Plain-text document sources:
== Segment start ==
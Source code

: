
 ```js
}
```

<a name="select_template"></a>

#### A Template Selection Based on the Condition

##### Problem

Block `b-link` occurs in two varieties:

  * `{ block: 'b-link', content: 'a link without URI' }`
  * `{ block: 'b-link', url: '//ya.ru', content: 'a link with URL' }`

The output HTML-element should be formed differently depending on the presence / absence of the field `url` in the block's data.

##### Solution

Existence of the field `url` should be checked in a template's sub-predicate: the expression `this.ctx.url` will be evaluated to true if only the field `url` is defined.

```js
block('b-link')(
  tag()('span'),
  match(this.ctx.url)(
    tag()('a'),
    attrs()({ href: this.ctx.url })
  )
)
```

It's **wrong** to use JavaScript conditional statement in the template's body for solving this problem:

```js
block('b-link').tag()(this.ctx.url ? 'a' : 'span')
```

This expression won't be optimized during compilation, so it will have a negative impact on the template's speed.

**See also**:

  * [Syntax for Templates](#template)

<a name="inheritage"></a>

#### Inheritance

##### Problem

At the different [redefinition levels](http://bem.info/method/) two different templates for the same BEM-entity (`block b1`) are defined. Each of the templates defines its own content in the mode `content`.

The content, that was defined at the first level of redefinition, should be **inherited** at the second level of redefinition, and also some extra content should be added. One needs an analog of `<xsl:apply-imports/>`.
== Segment end ==
== Segment start ==
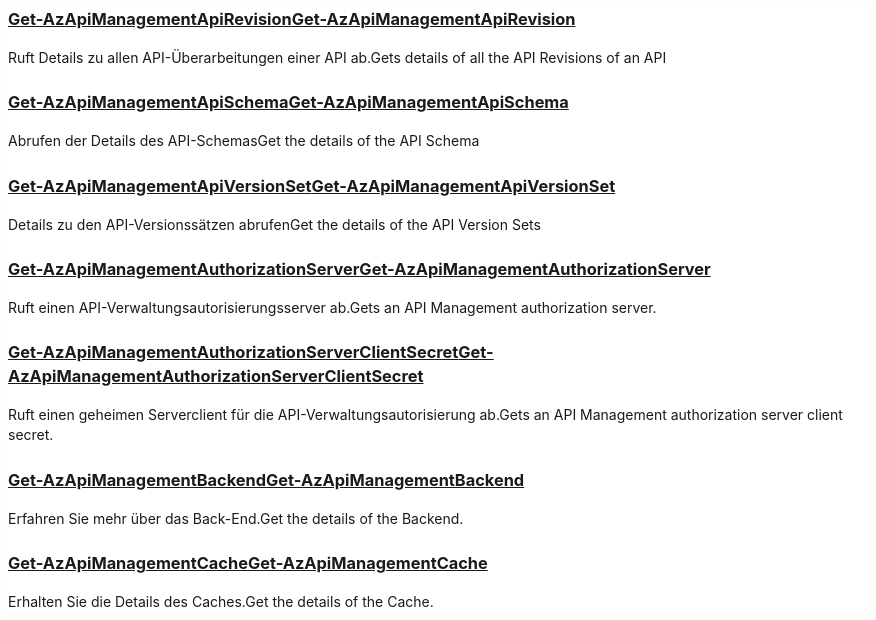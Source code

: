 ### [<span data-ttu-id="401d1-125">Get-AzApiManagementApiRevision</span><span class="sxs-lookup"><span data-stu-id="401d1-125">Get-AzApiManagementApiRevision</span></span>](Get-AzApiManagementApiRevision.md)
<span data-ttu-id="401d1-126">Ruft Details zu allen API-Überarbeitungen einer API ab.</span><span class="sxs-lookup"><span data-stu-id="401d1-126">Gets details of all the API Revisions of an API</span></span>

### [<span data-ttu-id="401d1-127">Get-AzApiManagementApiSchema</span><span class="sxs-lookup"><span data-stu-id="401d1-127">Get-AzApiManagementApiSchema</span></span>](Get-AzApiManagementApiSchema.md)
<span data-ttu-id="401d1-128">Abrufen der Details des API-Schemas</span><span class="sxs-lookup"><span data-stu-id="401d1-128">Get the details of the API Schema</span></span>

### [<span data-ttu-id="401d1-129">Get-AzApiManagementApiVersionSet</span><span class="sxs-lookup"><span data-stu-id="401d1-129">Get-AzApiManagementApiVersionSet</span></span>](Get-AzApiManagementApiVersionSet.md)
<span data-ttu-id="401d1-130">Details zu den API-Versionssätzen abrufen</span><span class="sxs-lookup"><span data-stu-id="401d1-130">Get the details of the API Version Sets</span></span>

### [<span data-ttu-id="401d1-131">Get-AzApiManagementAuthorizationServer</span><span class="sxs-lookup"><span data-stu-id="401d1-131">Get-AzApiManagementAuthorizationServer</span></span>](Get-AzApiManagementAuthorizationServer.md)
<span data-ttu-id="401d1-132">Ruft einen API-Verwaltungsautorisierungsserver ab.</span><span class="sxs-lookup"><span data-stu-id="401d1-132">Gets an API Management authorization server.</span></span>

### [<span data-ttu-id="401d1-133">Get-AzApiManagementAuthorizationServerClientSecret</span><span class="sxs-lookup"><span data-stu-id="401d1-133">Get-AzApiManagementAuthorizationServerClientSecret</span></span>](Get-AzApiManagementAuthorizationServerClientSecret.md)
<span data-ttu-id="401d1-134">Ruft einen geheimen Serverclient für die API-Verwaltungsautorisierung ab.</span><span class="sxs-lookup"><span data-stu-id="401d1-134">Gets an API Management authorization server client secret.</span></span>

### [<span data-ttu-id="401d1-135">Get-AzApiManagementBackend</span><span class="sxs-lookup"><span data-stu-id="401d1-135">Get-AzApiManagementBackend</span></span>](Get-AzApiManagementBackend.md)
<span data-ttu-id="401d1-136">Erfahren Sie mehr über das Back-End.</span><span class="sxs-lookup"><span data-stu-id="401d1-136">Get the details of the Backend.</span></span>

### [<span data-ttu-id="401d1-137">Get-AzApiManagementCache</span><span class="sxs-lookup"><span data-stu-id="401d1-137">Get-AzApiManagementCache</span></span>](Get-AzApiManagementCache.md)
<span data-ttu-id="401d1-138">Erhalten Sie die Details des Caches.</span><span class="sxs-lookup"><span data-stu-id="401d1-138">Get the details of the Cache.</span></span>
== Segment end ==
== Segment start ==
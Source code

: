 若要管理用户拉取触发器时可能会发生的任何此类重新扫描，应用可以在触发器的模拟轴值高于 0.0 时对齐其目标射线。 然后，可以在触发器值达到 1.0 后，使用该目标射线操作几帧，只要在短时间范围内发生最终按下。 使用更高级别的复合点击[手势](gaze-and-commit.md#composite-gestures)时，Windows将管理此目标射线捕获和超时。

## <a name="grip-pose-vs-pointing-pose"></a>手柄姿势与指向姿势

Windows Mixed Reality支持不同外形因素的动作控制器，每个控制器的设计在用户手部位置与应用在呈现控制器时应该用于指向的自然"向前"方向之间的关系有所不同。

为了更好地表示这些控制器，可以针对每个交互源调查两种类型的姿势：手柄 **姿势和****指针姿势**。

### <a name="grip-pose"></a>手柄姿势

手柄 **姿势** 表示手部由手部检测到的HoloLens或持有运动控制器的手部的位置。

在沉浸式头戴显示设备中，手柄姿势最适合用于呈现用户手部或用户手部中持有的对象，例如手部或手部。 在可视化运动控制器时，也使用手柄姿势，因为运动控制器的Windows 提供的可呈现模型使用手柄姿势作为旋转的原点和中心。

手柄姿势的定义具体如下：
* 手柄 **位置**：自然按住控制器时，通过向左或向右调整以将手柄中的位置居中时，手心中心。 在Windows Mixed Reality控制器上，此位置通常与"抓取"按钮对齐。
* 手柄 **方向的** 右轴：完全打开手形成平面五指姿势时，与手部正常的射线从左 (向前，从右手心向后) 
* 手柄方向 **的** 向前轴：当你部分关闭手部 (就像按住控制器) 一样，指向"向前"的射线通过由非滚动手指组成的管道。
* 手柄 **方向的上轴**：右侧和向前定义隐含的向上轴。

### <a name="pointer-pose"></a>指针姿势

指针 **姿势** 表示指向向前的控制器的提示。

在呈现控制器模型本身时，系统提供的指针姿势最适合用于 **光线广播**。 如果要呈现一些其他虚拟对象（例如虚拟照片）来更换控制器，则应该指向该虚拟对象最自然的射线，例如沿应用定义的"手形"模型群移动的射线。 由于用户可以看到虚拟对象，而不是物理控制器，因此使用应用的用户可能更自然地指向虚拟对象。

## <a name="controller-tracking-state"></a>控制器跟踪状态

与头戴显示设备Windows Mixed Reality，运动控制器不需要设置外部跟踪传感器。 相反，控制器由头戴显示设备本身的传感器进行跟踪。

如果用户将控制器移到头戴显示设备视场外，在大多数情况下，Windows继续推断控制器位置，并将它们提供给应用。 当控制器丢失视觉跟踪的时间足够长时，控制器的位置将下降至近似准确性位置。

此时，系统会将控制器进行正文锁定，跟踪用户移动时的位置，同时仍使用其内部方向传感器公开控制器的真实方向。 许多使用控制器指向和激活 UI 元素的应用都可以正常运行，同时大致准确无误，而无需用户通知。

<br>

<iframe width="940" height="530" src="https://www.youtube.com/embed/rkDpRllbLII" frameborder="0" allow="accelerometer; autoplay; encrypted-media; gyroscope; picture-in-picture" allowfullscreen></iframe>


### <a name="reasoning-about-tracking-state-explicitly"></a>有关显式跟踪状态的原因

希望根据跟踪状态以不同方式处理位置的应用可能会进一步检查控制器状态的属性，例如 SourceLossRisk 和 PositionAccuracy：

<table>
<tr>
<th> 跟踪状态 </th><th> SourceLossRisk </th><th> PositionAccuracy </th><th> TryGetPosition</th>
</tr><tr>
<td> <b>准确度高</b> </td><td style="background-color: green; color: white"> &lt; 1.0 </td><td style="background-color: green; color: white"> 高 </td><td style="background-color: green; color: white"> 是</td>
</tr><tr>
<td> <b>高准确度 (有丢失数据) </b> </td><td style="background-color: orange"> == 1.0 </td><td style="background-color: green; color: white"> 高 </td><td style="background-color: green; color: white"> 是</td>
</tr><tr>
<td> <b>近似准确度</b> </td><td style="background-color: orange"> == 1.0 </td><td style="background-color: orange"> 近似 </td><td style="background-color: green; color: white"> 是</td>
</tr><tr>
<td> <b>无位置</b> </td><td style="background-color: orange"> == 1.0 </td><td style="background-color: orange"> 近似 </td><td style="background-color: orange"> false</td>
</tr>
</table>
== Segment end ==
Find "also" in the preceding records. Copy each line that holds it.

**See also**:
The content, that was defined at the first level of redefinition, should be **inherited** at the second level of redefinition, and also some extra content should be added. One needs an analog of `<xsl:apply-imports/>`.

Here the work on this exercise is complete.